CK: But you had to find some language. Do you remember any great phrases?

HC: No. [Laughing]

MK: Well, what about some plot lines?

HC: [Laughing] Plot lines.

MK: The family serial?

HC: I think they had two children, and they--the children were mischievous, and it was very sweet and very innocent. It was really a different time. Nothing like that would be--with Bart Simpson and so forth today, it wouldn't be--wouldn't interest anybody anymore I don't think.

CK: I'm interested in hearing about that, the difference in clientele and the changes in the social life.

HC: Yeah. It was a gentler time. We didn't--there had been the Hiroshima, and Nagasaki, and so forth, and certainly we knew we were in a nuclear age. But even so, we rode our bicycles around Concord without any concern about safety or so forth. Cars were slower and fewer, and there was a lot less--very little organized activity for kids. We had dancing school once a week and, but there was no Little League when I was growing up and so forth. It was a--and kids relied on themselves more playing and so forth. Everything wasn't arranged and organized for them all the time.

CK: 0:23:51.9 What did you play?

HC: Well, we played--I remember playing some kind of stick ball in the streets and riding our bicycles around.
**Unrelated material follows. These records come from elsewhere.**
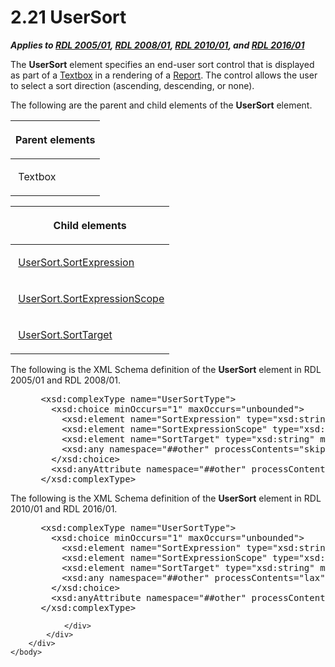 <html dir="LTR" xmlns:mshelp="http://msdn.microsoft.com/mshelp" xmlns:ddue="http://ddue.schemas.microsoft.com/authoring/2003/5" xmlns:xlink="http://www.w3.org/1999/xlink" xmlns:tool="http://www.microsoft.com/tooltip">
    <head>
        <meta http-equiv="Content-Type" content="text/html; CHARSET=utf-8"></meta>
        <meta name="save" content="history"></meta>
        <title>2.21 UserSort</title>
        <xml>
            <mshelp:toctitle title="2.21 UserSort"></mshelp:toctitle>
            <mshelp:rltitle title="[MS-RDL]: UserSort"></mshelp:rltitle>
            <mshelp:keyword index="A" term="8d0e03d6-924a-4c95-a22d-496f6ae645ef"></mshelp:keyword>
            <mshelp:attr name="DCSext.ContentType" value="open specification"></mshelp:attr>
            <mshelp:attr name="AssetID" value="8d0e03d6-924a-4c95-a22d-496f6ae645ef"></mshelp:attr>
            <mshelp:attr name="TopicType" value="kbRef"></mshelp:attr>
            <mshelp:attr name="DCSext.Title" value="[MS-RDL]: UserSort" />
        </xml>
    </head>
    <body>
        <div id="header">
            <h1 class="heading">2.21 UserSort</h1>
        </div>
        <div id="mainSection">
            <div id="mainBody">
                <div id="allHistory" class="saveHistory"></div>
                <div id="sectionSection0" class="section" name="collapseableSection">
                    

<p><b><i>Applies to </i></b><a href="3ebe2912-4958-4832-b391-cad1f5e13338.md"><b><i>RDL 2005/01</i></b></a><b><i>,
</i></b><a href="1e855f94-4617-47e4-b89e-0856c6cb420f.md"><b><i>RDL 2008/01</i></b></a><b><i>,
</i></b><a href="3428e690-a348-4ec7-8a6a-8efb42d2cdee.md"><b><i>RDL 2010/01</i></b></a><b><i>,
and </i></b><a href="52ce3983-2bfc-4e72-9359-42aaf5fe4509.md"><b><i>RDL 2016/01</i></b></a></p>

<p>The <b>UserSort</b> element specifies an end-user sort
control that is displayed as part of a <a href="469d0032-b5ec-43d9-ab36-d3a88b9cc1f6.md">Textbox</a> in a rendering of
a <a href="6bbaafec-020b-406c-b4e7-5e4318b616cb.md">Report</a>. The control
allows the user to select a sort direction (ascending, descending, or none).</p>

<p>The following are the parent and child elements of the <b>UserSort</b>
element.</p>

<table>
 <thead>
  <tr>
   <th>
   <p>Parent elements</p>
   </th>
  </tr>
 </thead>
 <tr>
  <td>
  <p> Textbox </p>
  </td>
 </tr>
</table>

<p> </p>

<table>
 <thead>
  <tr>
   <th>
   <p>Child elements</p>
   </th>
  </tr>
 </thead>
 <tr>
  <td>
  <p> <a href="0f09800a-3fa7-4a67-b4ef-cbfc14abf2d0.md">UserSort.SortExpression</a>
  </p>
  </td>
 </tr>
 <tr>
  <td>
  <p> <a href="9add045a-b92a-4ba0-9581-d22c78f05e6c.md">UserSort.SortExpressionScope</a>
  </p>
  </td>
 </tr>
 <tr>
  <td>
  <p> <a href="14e2df6d-524e-4978-8617-b8f260158042.md">UserSort.SortTarget</a>
  </p>
  </td>
 </tr>
</table>

<p>The following is the XML Schema definition of the <b>UserSort</b>
element in RDL 2005/01 and RDL 2008/01.</p>

<dl>
<dd>
<div><pre> &lt;xsd:complexType name=&quot;UserSortType&quot;&gt;
   &lt;xsd:choice minOccurs=&quot;1&quot; maxOccurs=&quot;unbounded&quot;&gt;
     &lt;xsd:element name=&quot;SortExpression&quot; type=&quot;xsd:string&quot; /&gt;
     &lt;xsd:element name=&quot;SortExpressionScope&quot; type=&quot;xsd:string&quot; minOccurs=&quot;0&quot; /&gt;
     &lt;xsd:element name=&quot;SortTarget&quot; type=&quot;xsd:string&quot; minOccurs=&quot;0&quot; /&gt;
     &lt;xsd:any namespace=&quot;##other&quot; processContents=&quot;skip&quot; /&gt;
   &lt;/xsd:choice&gt;
   &lt;xsd:anyAttribute namespace=&quot;##other&quot; processContents=&quot;skip&quot; /&gt;
 &lt;/xsd:complexType&gt;
</pre></div>
</dd></dl>

<p>The following is the XML Schema definition of the <b>UserSort</b>
element in RDL 2010/01 and RDL 2016/01.</p>

<dl>
<dd>
<div><pre> &lt;xsd:complexType name=&quot;UserSortType&quot;&gt;
   &lt;xsd:choice minOccurs=&quot;1&quot; maxOccurs=&quot;unbounded&quot;&gt;
     &lt;xsd:element name=&quot;SortExpression&quot; type=&quot;xsd:string&quot; /&gt;
     &lt;xsd:element name=&quot;SortExpressionScope&quot; type=&quot;xsd:string&quot; minOccurs=&quot;0&quot; /&gt;
     &lt;xsd:element name=&quot;SortTarget&quot; type=&quot;xsd:string&quot; minOccurs=&quot;0&quot; /&gt;
     &lt;xsd:any namespace=&quot;##other&quot; processContents=&quot;lax&quot; /&gt;
   &lt;/xsd:choice&gt;
   &lt;xsd:anyAttribute namespace=&quot;##other&quot; processContents=&quot;lax&quot; /&gt;
 &lt;/xsd:complexType&gt;
</pre></div>
</dd></dl>


                </div>
            </div>
        </div>
    </body>
</html>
And some people had jungle gyms that we played on and so forth, lots of hide and seek and racing around the neighborhood. We had a very nice little neighborhood up on Nashoba Road which--well, anybody who's there knows where it is, but. It was a family--small houses and families in the neighborhood, and the kids were all pretty much of an age range from five to 15 or so. And every afternoon, that's what they'd do is go out and play. And nobody had to--we weren't watched the way you do now. I mean life is more complicated. That's all. It's better or--for better or for worse, I would say. And we certainly didn't have the distractions of television, or computers, or anything like that.

CK: No television?

HC: Not then. Not. No. Well, I guess we did get a television in--1950? I remember my grandmother Locke had a television. It was a huge box--huge console--with a little tiny screen. And she--they got a magnifying thing that was on a stand--a magnifying glass that was on a stand and was put in front of the picture on the tube. And you had to sit exactly in front of it, because if you didn't--if you sat to the side, everything was--they were all distorted because of the curve of the magnifying glass. But I remember her watching the Army-McCarthy hearings on the television. She was devoted to that. And then we got one. I remember Howdy Doody. But I was in high school by that time pretty much. And so it didn't affect my life as much as it maybe affected my brother and sister who were younger. Can we stop for a sec?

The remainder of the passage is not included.